*** Opening Data supplied ***

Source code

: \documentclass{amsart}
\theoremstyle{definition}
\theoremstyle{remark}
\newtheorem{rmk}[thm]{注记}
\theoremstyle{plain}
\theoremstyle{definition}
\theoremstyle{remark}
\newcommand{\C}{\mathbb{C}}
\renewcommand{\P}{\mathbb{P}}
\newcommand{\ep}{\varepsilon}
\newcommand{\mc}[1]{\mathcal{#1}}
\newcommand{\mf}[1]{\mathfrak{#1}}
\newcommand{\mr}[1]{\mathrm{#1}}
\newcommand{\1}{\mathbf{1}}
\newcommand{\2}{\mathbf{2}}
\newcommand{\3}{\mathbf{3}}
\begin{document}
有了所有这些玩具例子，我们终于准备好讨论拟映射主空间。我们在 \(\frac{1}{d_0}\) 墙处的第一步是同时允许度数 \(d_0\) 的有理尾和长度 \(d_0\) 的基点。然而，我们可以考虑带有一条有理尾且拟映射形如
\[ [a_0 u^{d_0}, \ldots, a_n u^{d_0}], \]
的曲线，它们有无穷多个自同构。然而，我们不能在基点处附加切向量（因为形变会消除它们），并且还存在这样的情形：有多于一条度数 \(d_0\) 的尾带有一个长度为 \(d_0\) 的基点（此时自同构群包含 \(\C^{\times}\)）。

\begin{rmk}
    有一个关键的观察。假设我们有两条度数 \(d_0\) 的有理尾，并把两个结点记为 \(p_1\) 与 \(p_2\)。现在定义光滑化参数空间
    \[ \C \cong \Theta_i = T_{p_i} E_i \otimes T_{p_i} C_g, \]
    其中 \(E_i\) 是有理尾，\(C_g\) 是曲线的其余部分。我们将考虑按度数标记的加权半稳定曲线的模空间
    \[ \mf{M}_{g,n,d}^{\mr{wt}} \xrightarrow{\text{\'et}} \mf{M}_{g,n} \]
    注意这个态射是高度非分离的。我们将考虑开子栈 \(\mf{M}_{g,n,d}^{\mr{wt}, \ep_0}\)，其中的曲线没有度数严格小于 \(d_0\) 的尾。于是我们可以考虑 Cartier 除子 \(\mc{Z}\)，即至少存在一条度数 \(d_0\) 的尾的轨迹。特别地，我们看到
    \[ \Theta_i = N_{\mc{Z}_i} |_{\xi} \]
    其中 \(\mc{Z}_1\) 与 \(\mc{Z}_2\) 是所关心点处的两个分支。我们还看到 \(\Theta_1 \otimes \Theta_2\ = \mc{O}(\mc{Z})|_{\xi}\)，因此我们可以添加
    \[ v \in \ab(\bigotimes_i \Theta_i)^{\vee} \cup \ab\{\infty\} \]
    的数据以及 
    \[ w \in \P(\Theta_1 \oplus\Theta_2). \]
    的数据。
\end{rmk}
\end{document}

*** Closing Data supplied ***

> **Directions for this task**:
All of the data above must be repeated exactly.

> **Expected answer**:
Source code

: \documentclass{amsart}
\theoremstyle{definition}
\theoremstyle{remark}
\newtheorem{rmk}[thm]{注记}
\theoremstyle{plain}
\theoremstyle{definition}
\theoremstyle{remark}
\newcommand{\C}{\mathbb{C}}
\renewcommand{\P}{\mathbb{P}}
\newcommand{\ep}{\varepsilon}
\newcommand{\mc}[1]{\mathcal{#1}}
\newcommand{\mf}[1]{\mathfrak{#1}}
\newcommand{\mr}[1]{\mathrm{#1}}
\newcommand{\1}{\mathbf{1}}
\newcommand{\2}{\mathbf{2}}
\newcommand{\3}{\mathbf{3}}
\begin{document}
有了所有这些玩具例子，我们终于准备好讨论拟映射主空间。我们在 \(\frac{1}{d_0}\) 墙处的第一步是同时允许度数 \(d_0\) 的有理尾和长度 \(d_0\) 的基点。然而，我们可以考虑带有一条有理尾且拟映射形如
\[ [a_0 u^{d_0}, \ldots, a_n u^{d_0}], \]
的曲线，它们有无穷多个自同构。然而，我们不能在基点处附加切向量（因为形变会消除它们），并且还存在这样的情形：有多于一条度数 \(d_0\) 的尾带有一个长度为 \(d_0\) 的基点（此时自同构群包含 \(\C^{\times}\)）。

\begin{rmk}
    有一个关键的观察。假设我们有两条度数 \(d_0\) 的有理尾，并把两个结点记为 \(p_1\) 与 \(p_2\)。现在定义光滑化参数空间
    \[ \C \cong \Theta_i = T_{p_i} E_i \otimes T_{p_i} C_g, \]
    其中 \(E_i\) 是有理尾，\(C_g\) 是曲线的其余部分。我们将考虑按度数标记的加权半稳定曲线的模空间
    \[ \mf{M}_{g,n,d}^{\mr{wt}} \xrightarrow{\text{\'et}} \mf{M}_{g,n} \]
    注意这个态射是高度非分离的。我们将考虑开子栈 \(\mf{M}_{g,n,d}^{\mr{wt}, \ep_0}\)，其中的曲线没有度数严格小于 \(d_0\) 的尾。于是我们可以考虑 Cartier 除子 \(\mc{Z}\)，即至少存在一条度数 \(d_0\) 的尾的轨迹。特别地，我们看到
    \[ \Theta_i = N_{\mc{Z}_i} |_{\xi} \]
    其中 \(\mc{Z}_1\) 与 \(\mc{Z}_2\) 是所关心点处的两个分支。我们还看到 \(\Theta_1 \otimes \Theta_2\ = \mc{O}(\mc{Z})|_{\xi}\)，因此我们可以添加
    \[ v \in \ab(\bigotimes_i \Theta_i)^{\vee} \cup \ab\{\infty\} \]
    的数据以及 
    \[ w \in \P(\Theta_1 \oplus\Theta_2). \]
    的数据。
\end{rmk}
\end{document}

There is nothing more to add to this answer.